WHAT THE TASK REQUIRES ->
Retype every record below exactly as it is written.

┄┄┄┄┄┄

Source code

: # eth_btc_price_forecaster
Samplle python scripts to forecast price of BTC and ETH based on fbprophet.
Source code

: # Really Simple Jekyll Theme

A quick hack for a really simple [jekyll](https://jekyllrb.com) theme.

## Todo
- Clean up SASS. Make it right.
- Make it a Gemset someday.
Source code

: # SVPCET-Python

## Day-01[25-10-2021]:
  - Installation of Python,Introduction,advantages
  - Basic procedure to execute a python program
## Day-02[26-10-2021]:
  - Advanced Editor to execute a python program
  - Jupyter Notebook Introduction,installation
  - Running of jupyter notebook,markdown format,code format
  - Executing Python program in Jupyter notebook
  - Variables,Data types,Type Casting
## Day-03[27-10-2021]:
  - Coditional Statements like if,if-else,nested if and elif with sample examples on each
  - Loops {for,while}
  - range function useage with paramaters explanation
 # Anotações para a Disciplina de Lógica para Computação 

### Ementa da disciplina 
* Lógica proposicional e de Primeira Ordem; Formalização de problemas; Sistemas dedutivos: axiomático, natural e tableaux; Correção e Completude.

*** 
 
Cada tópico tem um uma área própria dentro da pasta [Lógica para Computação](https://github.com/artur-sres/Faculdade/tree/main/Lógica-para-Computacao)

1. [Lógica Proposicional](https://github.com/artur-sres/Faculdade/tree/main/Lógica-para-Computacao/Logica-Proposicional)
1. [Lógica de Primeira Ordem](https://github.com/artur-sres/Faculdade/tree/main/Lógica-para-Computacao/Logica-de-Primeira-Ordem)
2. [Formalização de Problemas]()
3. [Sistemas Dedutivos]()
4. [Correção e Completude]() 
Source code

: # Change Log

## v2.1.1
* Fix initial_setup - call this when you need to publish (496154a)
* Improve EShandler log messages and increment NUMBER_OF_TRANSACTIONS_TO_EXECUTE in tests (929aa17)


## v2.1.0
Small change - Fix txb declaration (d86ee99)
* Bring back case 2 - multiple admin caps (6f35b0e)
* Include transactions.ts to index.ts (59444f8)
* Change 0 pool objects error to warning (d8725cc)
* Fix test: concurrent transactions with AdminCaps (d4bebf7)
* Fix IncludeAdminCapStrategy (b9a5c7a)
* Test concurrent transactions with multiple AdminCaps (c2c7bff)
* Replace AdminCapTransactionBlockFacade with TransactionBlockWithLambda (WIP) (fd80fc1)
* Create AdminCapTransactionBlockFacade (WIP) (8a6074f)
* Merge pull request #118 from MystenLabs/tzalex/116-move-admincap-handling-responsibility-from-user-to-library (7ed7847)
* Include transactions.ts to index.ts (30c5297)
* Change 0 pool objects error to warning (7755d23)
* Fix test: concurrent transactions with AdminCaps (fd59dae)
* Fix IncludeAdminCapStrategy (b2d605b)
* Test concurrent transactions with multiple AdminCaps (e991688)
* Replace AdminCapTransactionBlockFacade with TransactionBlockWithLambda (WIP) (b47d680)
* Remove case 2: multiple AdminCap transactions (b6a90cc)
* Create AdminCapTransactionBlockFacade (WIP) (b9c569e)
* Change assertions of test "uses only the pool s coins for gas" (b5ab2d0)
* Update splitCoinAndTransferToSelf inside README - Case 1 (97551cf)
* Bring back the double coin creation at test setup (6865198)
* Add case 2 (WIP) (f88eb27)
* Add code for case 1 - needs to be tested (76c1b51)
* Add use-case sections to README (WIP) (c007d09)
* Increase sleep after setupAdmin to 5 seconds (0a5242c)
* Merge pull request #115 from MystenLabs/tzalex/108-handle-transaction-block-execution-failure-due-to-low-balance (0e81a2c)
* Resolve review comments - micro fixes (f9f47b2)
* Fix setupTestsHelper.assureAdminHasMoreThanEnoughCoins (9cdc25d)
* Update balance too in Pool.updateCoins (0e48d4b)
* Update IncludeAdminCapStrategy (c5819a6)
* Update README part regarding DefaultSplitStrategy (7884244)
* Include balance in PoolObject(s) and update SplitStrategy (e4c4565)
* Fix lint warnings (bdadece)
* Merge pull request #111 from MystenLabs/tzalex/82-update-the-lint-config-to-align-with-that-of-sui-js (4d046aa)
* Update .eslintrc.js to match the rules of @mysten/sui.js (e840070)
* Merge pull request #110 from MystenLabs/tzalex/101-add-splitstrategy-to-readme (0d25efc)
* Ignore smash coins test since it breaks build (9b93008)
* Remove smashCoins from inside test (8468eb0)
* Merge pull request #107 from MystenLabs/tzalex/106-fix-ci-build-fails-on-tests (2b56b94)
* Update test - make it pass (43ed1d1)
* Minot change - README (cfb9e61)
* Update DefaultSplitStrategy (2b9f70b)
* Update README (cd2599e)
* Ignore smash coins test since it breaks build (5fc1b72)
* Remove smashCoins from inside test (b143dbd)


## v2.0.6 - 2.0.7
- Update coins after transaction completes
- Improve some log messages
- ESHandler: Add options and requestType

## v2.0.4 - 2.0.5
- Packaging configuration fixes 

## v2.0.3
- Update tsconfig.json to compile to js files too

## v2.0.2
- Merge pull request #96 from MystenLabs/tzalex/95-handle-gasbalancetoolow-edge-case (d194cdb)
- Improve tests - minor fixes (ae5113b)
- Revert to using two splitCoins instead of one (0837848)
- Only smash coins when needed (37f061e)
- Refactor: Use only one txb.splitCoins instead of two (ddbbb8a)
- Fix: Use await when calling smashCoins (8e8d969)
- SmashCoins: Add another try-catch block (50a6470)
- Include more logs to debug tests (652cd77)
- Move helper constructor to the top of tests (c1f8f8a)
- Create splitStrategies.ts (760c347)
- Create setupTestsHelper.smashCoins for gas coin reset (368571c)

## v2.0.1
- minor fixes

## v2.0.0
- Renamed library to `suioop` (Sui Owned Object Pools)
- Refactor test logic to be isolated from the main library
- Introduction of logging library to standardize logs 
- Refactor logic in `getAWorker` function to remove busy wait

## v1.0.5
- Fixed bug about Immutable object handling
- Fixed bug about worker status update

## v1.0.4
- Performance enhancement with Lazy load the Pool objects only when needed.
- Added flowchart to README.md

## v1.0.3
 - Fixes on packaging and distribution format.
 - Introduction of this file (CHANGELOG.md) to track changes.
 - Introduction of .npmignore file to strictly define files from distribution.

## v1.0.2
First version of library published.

┄┄┄┄┄┄

PROBLEM SOLUTION ->
Source code

: # eth_btc_price_forecaster
Samplle python scripts to forecast price of BTC and ETH based on fbprophet.
Source code

: # Really Simple Jekyll Theme

A quick hack for a really simple [jekyll](https://jekyllrb.com) theme.

## Todo
- Clean up SASS. Make it right.
- Make it a Gemset someday.
Source code

: # SVPCET-Python

## Day-01[25-10-2021]:
  - Installation of Python,Introduction,advantages
  - Basic procedure to execute a python program
## Day-02[26-10-2021]:
  - Advanced Editor to execute a python program
  - Jupyter Notebook Introduction,installation
  - Running of jupyter notebook,markdown format,code format
  - Executing Python program in Jupyter notebook
  - Variables,Data types,Type Casting
## Day-03[27-10-2021]:
  - Coditional Statements like if,if-else,nested if and elif with sample examples on each
  - Loops {for,while}
  - range function useage with paramaters explanation
 # Anotações para a Disciplina de Lógica para Computação 

### Ementa da disciplina 
* Lógica proposicional e de Primeira Ordem; Formalização de problemas; Sistemas dedutivos: axiomático, natural e tableaux; Correção e Completude.

*** 
 
Cada tópico tem um uma área própria dentro da pasta [Lógica para Computação](https://github.com/artur-sres/Faculdade/tree/main/Lógica-para-Computacao)

1. [Lógica Proposicional](https://github.com/artur-sres/Faculdade/tree/main/Lógica-para-Computacao/Logica-Proposicional)
1. [Lógica de Primeira Ordem](https://github.com/artur-sres/Faculdade/tree/main/Lógica-para-Computacao/Logica-de-Primeira-Ordem)
2. [Formalização de Problemas]()
3. [Sistemas Dedutivos]()
4. [Correção e Completude]() 
Source code

: # Change Log

## v2.1.1
* Fix initial_setup - call this when you need to publish (496154a)
* Improve EShandler log messages and increment NUMBER_OF_TRANSACTIONS_TO_EXECUTE in tests (929aa17)


## v2.1.0
Small change - Fix txb declaration (d86ee99)
* Bring back case 2 - multiple admin caps (6f35b0e)
* Include transactions.ts to index.ts (59444f8)
* Change 0 pool objects error to warning (d8725cc)
* Fix test: concurrent transactions with AdminCaps (d4bebf7)
* Fix IncludeAdminCapStrategy (b9a5c7a)
* Test concurrent transactions with multiple AdminCaps (c2c7bff)
* Replace AdminCapTransactionBlockFacade with TransactionBlockWithLambda (WIP) (fd80fc1)
* Create AdminCapTransactionBlockFacade (WIP) (8a6074f)
* Merge pull request #118 from MystenLabs/tzalex/116-move-admincap-handling-responsibility-from-user-to-library (7ed7847)
* Include transactions.ts to index.ts (30c5297)
* Change 0 pool objects error to warning (7755d23)
* Fix test: concurrent transactions with AdminCaps (fd59dae)
* Fix IncludeAdminCapStrategy (b2d605b)
* Test concurrent transactions with multiple AdminCaps (e991688)
* Replace AdminCapTransactionBlockFacade with TransactionBlockWithLambda (WIP) (b47d680)
* Remove case 2: multiple AdminCap transactions (b6a90cc)
* Create AdminCapTransactionBlockFacade (WIP) (b9c569e)
* Change assertions of test "uses only the pool s coins for gas" (b5ab2d0)
* Update splitCoinAndTransferToSelf inside README - Case 1 (97551cf)
* Bring back the double coin creation at test setup (6865198)
* Add case 2 (WIP) (f88eb27)
* Add code for case 1 - needs to be tested (76c1b51)
* Add use-case sections to README (WIP) (c007d09)
* Increase sleep after setupAdmin to 5 seconds (0a5242c)
* Merge pull request #115 from MystenLabs/tzalex/108-handle-transaction-block-execution-failure-due-to-low-balance (0e81a2c)
* Resolve review comments - micro fixes (f9f47b2)
* Fix setupTestsHelper.assureAdminHasMoreThanEnoughCoins (9cdc25d)
* Update balance too in Pool.updateCoins (0e48d4b)
* Update IncludeAdminCapStrategy (c5819a6)
* Update README part regarding DefaultSplitStrategy (7884244)
* Include balance in PoolObject(s) and update SplitStrategy (e4c4565)
* Fix lint warnings (bdadece)
* Merge pull request #111 from MystenLabs/tzalex/82-update-the-lint-config-to-align-with-that-of-sui-js (4d046aa)
* Update .eslintrc.js to match the rules of @mysten/sui.js (e840070)
* Merge pull request #110 from MystenLabs/tzalex/101-add-splitstrategy-to-readme (0d25efc)
* Ignore smash coins test since it breaks build (9b93008)
* Remove smashCoins from inside test (8468eb0)
* Merge pull request #107 from MystenLabs/tzalex/106-fix-ci-build-fails-on-tests (2b56b94)
* Update test - make it pass (43ed1d1)
* Minot change - README (cfb9e61)
* Update DefaultSplitStrategy (2b9f70b)
* Update README (cd2599e)
* Ignore smash coins test since it breaks build (5fc1b72)
* Remove smashCoins from inside test (b143dbd)


## v2.0.6 - 2.0.7
- Update coins after transaction completes
- Improve some log messages
- ESHandler: Add options and requestType

## v2.0.4 - 2.0.5
- Packaging configuration fixes 

## v2.0.3
- Update tsconfig.json to compile to js files too

## v2.0.2
- Merge pull request #96 from MystenLabs/tzalex/95-handle-gasbalancetoolow-edge-case (d194cdb)
- Improve tests - minor fixes (ae5113b)
- Revert to using two splitCoins instead of one (0837848)
- Only smash coins when needed (37f061e)
- Refactor: Use only one txb.splitCoins instead of two (ddbbb8a)
- Fix: Use await when calling smashCoins (8e8d969)
- SmashCoins: Add another try-catch block (50a6470)
- Include more logs to debug tests (652cd77)
- Move helper constructor to the top of tests (c1f8f8a)
- Create splitStrategies.ts (760c347)
- Create setupTestsHelper.smashCoins for gas coin reset (368571c)

## v2.0.1
- minor fixes

## v2.0.0
- Renamed library to `suioop` (Sui Owned Object Pools)
- Refactor test logic to be isolated from the main library
- Introduction of logging library to standardize logs 
- Refactor logic in `getAWorker` function to remove busy wait

## v1.0.5
- Fixed bug about Immutable object handling
- Fixed bug about worker status update

## v1.0.4
- Performance enhancement with Lazy load the Pool objects only when needed.
- Added flowchart to README.md

## v1.0.3
 - Fixes on packaging and distribution format.
 - Introduction of this file (CHANGELOG.md) to track changes.
 - Introduction of .npmignore file to strictly define files from distribution.

## v1.0.2
First version of library published.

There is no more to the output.